Die Mütter werden immer jünger

Sexualerziehung und Empfängnisverhütung bleiben Tabu-Themen

Die Mütter werden immer jünger

Thailand hält den traurigen Rekord der höchsten Teenagerschwangerschaften in Asien. Auf 1.000 Mädchen im Alter zwischen 15 und 19 Jahren entfallen 70 Schwangerschaften. Nach Angaben der Weltgesundheitsorganisation (WHO) sind es global durchschnittlich nur 65. Das National Institut for Child and Family Development an der Mahidol-Universität sieht eine alarmierende Zunahme. Zudem wären die Mütter immer jünger, weil Sexualerziehung und Empfängnisverhütung in den meis­ten Familien und an Schulen weiterhin Tabu-Themen seien. Die Jugend wird im Fernsehen, in den Zeitungen und vor allem im Internet mit Sex konfrontiert. Viele Teenager fühlen sich früh geschlechtsreif und wollen vieles ausprobieren. An Verhütung wird nicht gedacht. Auch sind die Kids nicht genug aufgeklärt, sie wissen nicht über Verhütungsmittel Bescheid, sie haben niemanden zum Reden und geraten deswegen in ausweglose Situationen, sprich ungewollte Schwangerschaften.

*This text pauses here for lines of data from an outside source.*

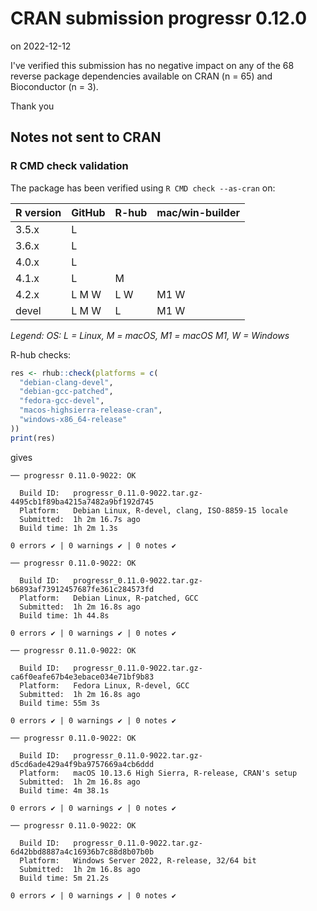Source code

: # CRAN submission progressr 0.12.0

on 2022-12-12

I've verified this submission has no negative impact on any of the 68 reverse package dependencies available on CRAN (n = 65) and Bioconductor (n = 3).

Thank you


## Notes not sent to CRAN

### R CMD check validation

The package has been verified using `R CMD check --as-cran` on:

| R version | GitHub | R-hub  | mac/win-builder |
| --------- | ------ | ------ | --------------- |
| 3.5.x     | L      |        |                 |
| 3.6.x     | L      |        |                 |
| 4.0.x     | L      |        |                 |
| 4.1.x     | L      |   M    |                 |
| 4.2.x     | L M W  | L   W  | M1 W            |
| devel     | L M W  | L      | M1 W            |

*Legend: OS: L = Linux, M = macOS, M1 = macOS M1, W = Windows*


R-hub checks:

```r
res <- rhub::check(platforms = c(
  "debian-clang-devel", 
  "debian-gcc-patched", 
  "fedora-gcc-devel",
  "macos-highsierra-release-cran",
  "windows-x86_64-release"
))
print(res)
```

gives

```
── progressr 0.11.0-9022: OK

  Build ID:   progressr_0.11.0-9022.tar.gz-4495cb1f89ba4215a7482a9bf192d745
  Platform:   Debian Linux, R-devel, clang, ISO-8859-15 locale
  Submitted:  1h 2m 16.7s ago
  Build time: 1h 2m 1.3s

0 errors ✔ | 0 warnings ✔ | 0 notes ✔

── progressr 0.11.0-9022: OK

  Build ID:   progressr_0.11.0-9022.tar.gz-b6893af73912457687fe361c284573fd
  Platform:   Debian Linux, R-patched, GCC
  Submitted:  1h 2m 16.8s ago
  Build time: 1h 44.8s

0 errors ✔ | 0 warnings ✔ | 0 notes ✔

── progressr 0.11.0-9022: OK

  Build ID:   progressr_0.11.0-9022.tar.gz-ca6f0eafe67b4e3ebace034e71bf9b83
  Platform:   Fedora Linux, R-devel, GCC
  Submitted:  1h 2m 16.8s ago
  Build time: 55m 3s

0 errors ✔ | 0 warnings ✔ | 0 notes ✔

── progressr 0.11.0-9022: OK

  Build ID:   progressr_0.11.0-9022.tar.gz-d5cd6ade429a4f9ba9757669a4cb6ddd
  Platform:   macOS 10.13.6 High Sierra, R-release, CRAN's setup
  Submitted:  1h 2m 16.8s ago
  Build time: 4m 38.1s

0 errors ✔ | 0 warnings ✔ | 0 notes ✔

── progressr 0.11.0-9022: OK

  Build ID:   progressr_0.11.0-9022.tar.gz-6d42bbd8887a4c16936b7c88d8b07b0b
  Platform:   Windows Server 2022, R-release, 32/64 bit
  Submitted:  1h 2m 16.8s ago
  Build time: 5m 21.2s

0 errors ✔ | 0 warnings ✔ | 0 notes ✔
```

Weil sie sich ihren Eltern oder Lehrern nicht mitteilen, denken sie zuerst an einen Schwangerschaftsabbruch. Vom Hörensagen sind ihnen unterschiedliche Methoden für eine Fehlgeburt bekannt: Diese reichen vom Sturz auf einer Treppe bis zu Medikamenten. Eine legale Abtreibung kommt ohnehin nicht in Betracht. Denn Thailand hat scharfe Gesetze. Sie erlauben einen Schwangerschaftsabbruch nur nach einer Vergewaltigung oder als Indikation, wenn ein Arzt um das Leben seiner Patientin fürchtet. Landesweit gibt es aber Kliniken, die diese scharfe Gesetzgebung umgehen und illegal Abtreibungen anbieten. Der Eingriff wird aber längst nicht immer von erfahrenen Medizinern vorgenommen, so dass Schwangere ein hohes Risiko eingehen und auch damit rechnen müssen, später kein Kind mehr bekommen zu können. In Pattaya sind in den letzten Jahrzehnten immer wieder Abtreibungskliniken eröffnet und von Behörden geschlossen worden. Erst kürzlich stürmten Polizisten eine Klinik an der 3rd Road und konfiszierten Beweismaterial. Eine Studentin aus Sukhothai hatte nach dem Eingriff über außergewöhnliche Schmerzen und starke Blutungen geklagt und später auf der Polizeiwache gegen den Betreiber Klage erhoben.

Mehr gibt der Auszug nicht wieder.